_Aim of the task_
Transcribe every entry below word for word, but skip the pictures.

_Listed records_
■ ■ ■ ■ ■ ■ ■

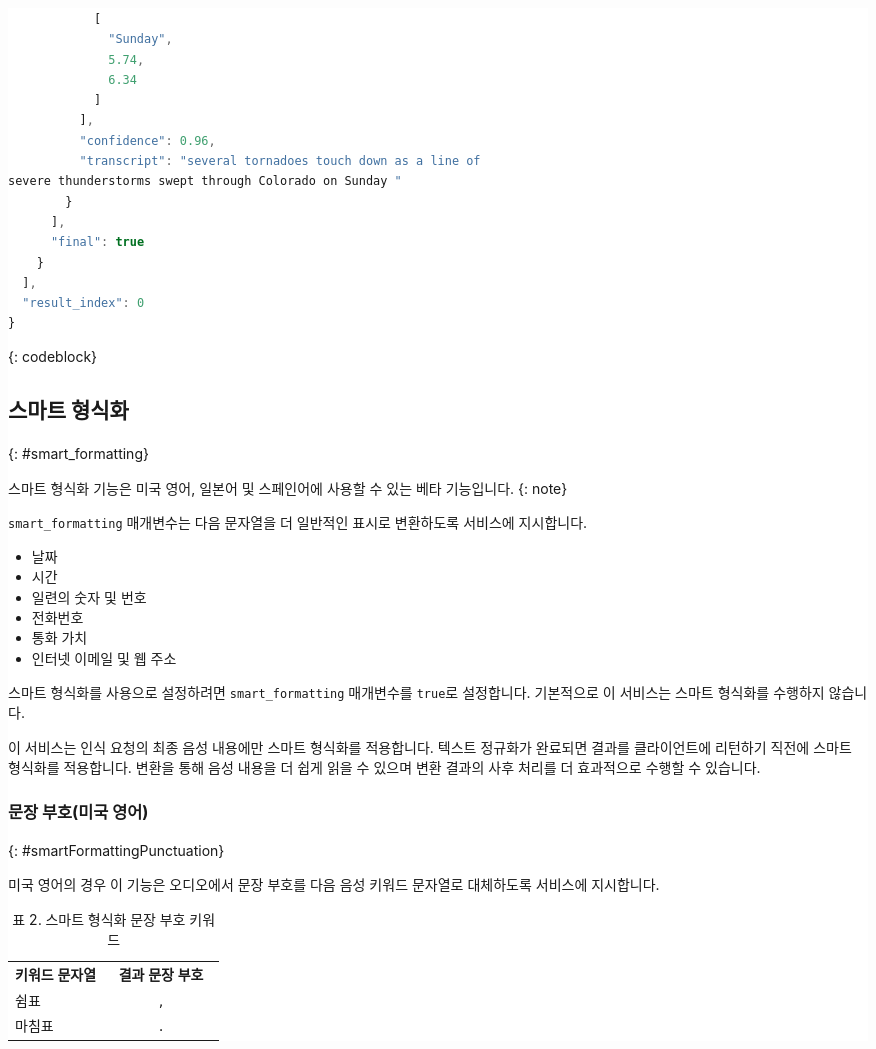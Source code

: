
```javascript
            [
              "Sunday",
              5.74,
              6.34
            ]
          ],
          "confidence": 0.96,
          "transcript": "several tornadoes touch down as a line of
severe thunderstorms swept through Colorado on Sunday "
        }
      ],
      "final": true
    }
  ],
  "result_index": 0
}
```
{: codeblock}

## 스마트 형식화
{: #smart_formatting}

스마트 형식화 기능은 미국 영어, 일본어 및 스페인어에 사용할 수 있는 베타 기능입니다.
{: note}

`smart_formatting` 매개변수는 다음 문자열을 더 일반적인 표시로 변환하도록 서비스에 지시합니다.

-   날짜
-   시간
-   일련의 숫자 및 번호
-   전화번호
-   통화 가치
-   인터넷 이메일 및 웹 주소

스마트 형식화를 사용으로 설정하려면 `smart_formatting` 매개변수를 `true`로 설정합니다. 기본적으로 이 서비스는 스마트 형식화를 수행하지 않습니다.

이 서비스는 인식 요청의 최종 음성 내용에만 스마트 형식화를 적용합니다. 텍스트 정규화가 완료되면 결과를 클라이언트에 리턴하기 직전에 스마트 형식화를 적용합니다. 변환을 통해 음성 내용을 더 쉽게 읽을 수 있으며 변환 결과의 사후 처리를 더 효과적으로 수행할 수 있습니다.

### 문장 부호(미국 영어)
{: #smartFormattingPunctuation}

미국 영어의 경우 이 기능은 오디오에서 문장 부호를 다음 음성 키워드 문자열로 대체하도록 서비스에 지시합니다.

<table style="width:50%">
  <caption>표 2. 스마트 형식화 문장 부호 키워드</caption>
  <tr>
    <th style="width:45%; text-align:left">키워드 문자열</th>
    <th style="text-align:center">결과 문장 부호</th>
  </tr>
  <tr>
    <td>
      쉼표
    </td>
    <td style="text-align:center">
      <code>,</code>
    </td>
  </tr>
  <tr>
    <td>
      마침표
    </td>
    <td style="text-align:center">
      <code>.</code>
    </td>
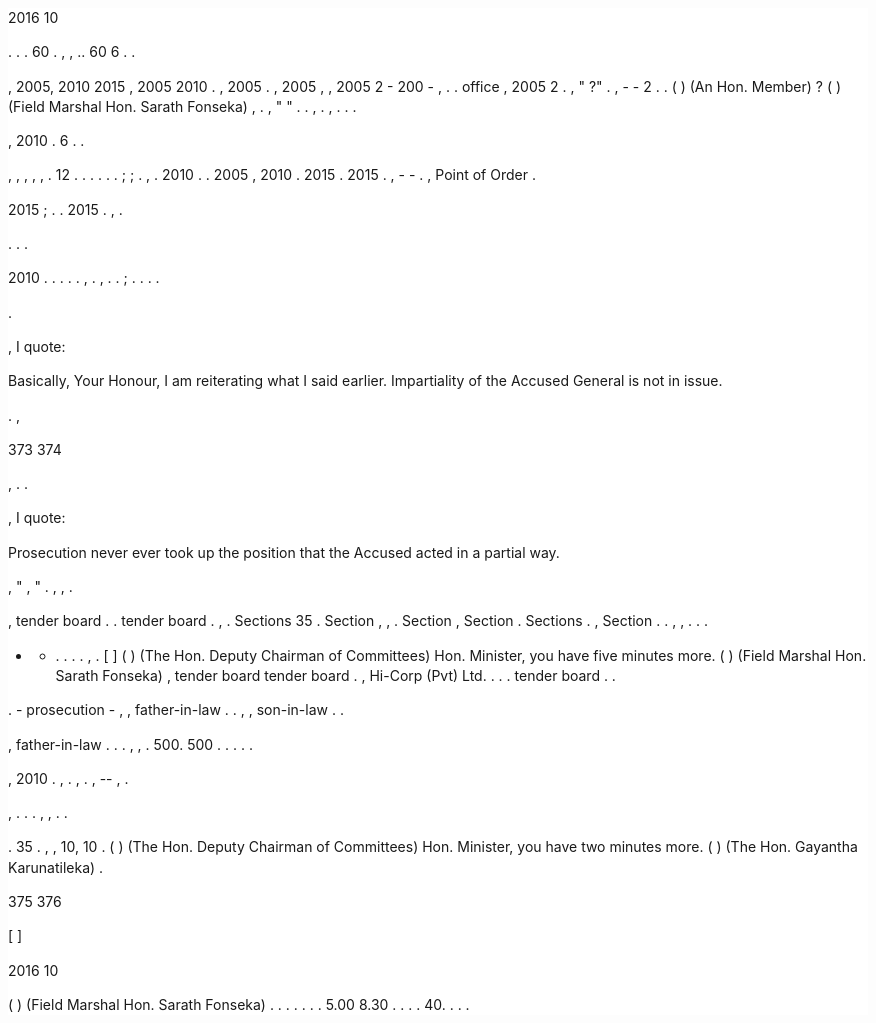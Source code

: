 2016 10

. . . 60 . , , .. 60 6 . .

, 2005, 2010 2015 , 2005 2010 . , 2005 . , 2005 , , 2005 2 - 200 - , . . office , 2005 2 . , " ?" . , - - 2 . . ( ) (An Hon. Member) ? ( ) (Field Marshal Hon. Sarath Fonseka) , . , " " . . , . , . . .

, 2010 . 6 . .

, , , , , . 12 . . . . . . ; ; . , . 2010 . . 2005 , 2010 . 2015 . 2015 . , - - . , Point of Order .

2015 ; . . 2015 . , .

. . .

2010 . . . . . , . , . . ; . . . .

.

, I quote:

Basically, Your Honour, I am reiterating what I said earlier. Impartiality of the Accused General is not in issue.

. ,

373 374

, . .

, I quote:

Prosecution never ever took up the position that the Accused acted in a partial way.

, " , " . , , .

, tender board . . tender board . , . Sections 35 . Section , , . Section , Section . Sections . , Section . . , , . . .

- - . . . . , . [ ] ( ) (The Hon. Deputy Chairman of Committees) Hon. Minister, you have five minutes more. ( ) (Field Marshal Hon. Sarath Fonseka) , tender board tender board . , Hi-Corp (Pvt) Ltd. . . . tender board . .

. - prosecution - , , father-in-law . . , , son-in-law . .

, father-in-law . . . , , . 500. 500 . . . . .

, 2010 . , . , . , -- , .

, . . . , , . .

. 35 . , , 10, 10 . ( ) (The Hon. Deputy Chairman of Committees) Hon. Minister, you have two minutes more. ( ) (The Hon. Gayantha Karunatileka) .

375 376

[ ]

2016 10

( ) (Field Marshal Hon. Sarath Fonseka) . . . . . . . 5.00 8.30 . . . . 40. . . .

■ ■ ■ ■ ■ ■ ■

_Reply to the exercise_
Source code

:
```javascript
            [
              "Sunday",
              5.74,
              6.34
            ]
          ],
          "confidence": 0.96,
          "transcript": "several tornadoes touch down as a line of
severe thunderstorms swept through Colorado on Sunday "
        }
      ],
      "final": true
    }
  ],
  "result_index": 0
}
```
{: codeblock}

## 스마트 형식화
{: #smart_formatting}

스마트 형식화 기능은 미국 영어, 일본어 및 스페인어에 사용할 수 있는 베타 기능입니다.
{: note}

`smart_formatting` 매개변수는 다음 문자열을 더 일반적인 표시로 변환하도록 서비스에 지시합니다.

-   날짜
-   시간
-   일련의 숫자 및 번호
-   전화번호
-   통화 가치
-   인터넷 이메일 및 웹 주소

스마트 형식화를 사용으로 설정하려면 `smart_formatting` 매개변수를 `true`로 설정합니다. 기본적으로 이 서비스는 스마트 형식화를 수행하지 않습니다.

이 서비스는 인식 요청의 최종 음성 내용에만 스마트 형식화를 적용합니다. 텍스트 정규화가 완료되면 결과를 클라이언트에 리턴하기 직전에 스마트 형식화를 적용합니다. 변환을 통해 음성 내용을 더 쉽게 읽을 수 있으며 변환 결과의 사후 처리를 더 효과적으로 수행할 수 있습니다.

### 문장 부호(미국 영어)
{: #smartFormattingPunctuation}

미국 영어의 경우 이 기능은 오디오에서 문장 부호를 다음 음성 키워드 문자열로 대체하도록 서비스에 지시합니다.

<table style="width:50%">
  <caption>표 2. 스마트 형식화 문장 부호 키워드</caption>
  <tr>
    <th style="width:45%; text-align:left">키워드 문자열</th>
    <th style="text-align:center">결과 문장 부호</th>
  </tr>
  <tr>
    <td>
      쉼표
    </td>
    <td style="text-align:center">
      <code>,</code>
    </td>
  </tr>
  <tr>
    <td>
      마침표
    </td>
    <td style="text-align:center">
      <code>.</code>
    </td>
Source code

: 2016 10

. . . 60 . , , .. 60 6 . .

, 2005, 2010 2015 , 2005 2010 . , 2005 . , 2005 , , 2005 2 - 200 - , . . office , 2005 2 . , " ?" . , - - 2 . . ( ) (An Hon. Member) ? ( ) (Field Marshal Hon. Sarath Fonseka) , . , " " . . , . , . . .

, 2010 . 6 . .

, , , , , . 12 . . . . . . ; ; . , . 2010 . . 2005 , 2010 . 2015 . 2015 . , - - . , Point of Order .

2015 ; . . 2015 . , .

. . .

2010 . . . . . , . , . . ; . . . .

.

, I quote:

Basically, Your Honour, I am reiterating what I said earlier. Impartiality of the Accused General is not in issue.

. ,

373 374

, . .

, I quote:

Prosecution never ever took up the position that the Accused acted in a partial way.

, " , " . , , .

, tender board . . tender board . , . Sections 35 . Section , , . Section , Section . Sections . , Section . . , , . . .

- - . . . . , . [ ] ( ) (The Hon. Deputy Chairman of Committees) Hon. Minister, you have five minutes more. ( ) (Field Marshal Hon. Sarath Fonseka) , tender board tender board . , Hi-Corp (Pvt) Ltd. . . . tender board . .

. - prosecution - , , father-in-law . . , , son-in-law . .

, father-in-law . . . , , . 500. 500 . . . . .

, 2010 . , . , . , -- , .

, . . . , , . .

. 35 . , , 10, 10 . ( ) (The Hon. Deputy Chairman of Committees) Hon. Minister, you have two minutes more. ( ) (The Hon. Gayantha Karunatileka) .

375 376

[ ]

2016 10

( ) (Field Marshal Hon. Sarath Fonseka) . . . . . . . 5.00 8.30 . . . . 40. . . .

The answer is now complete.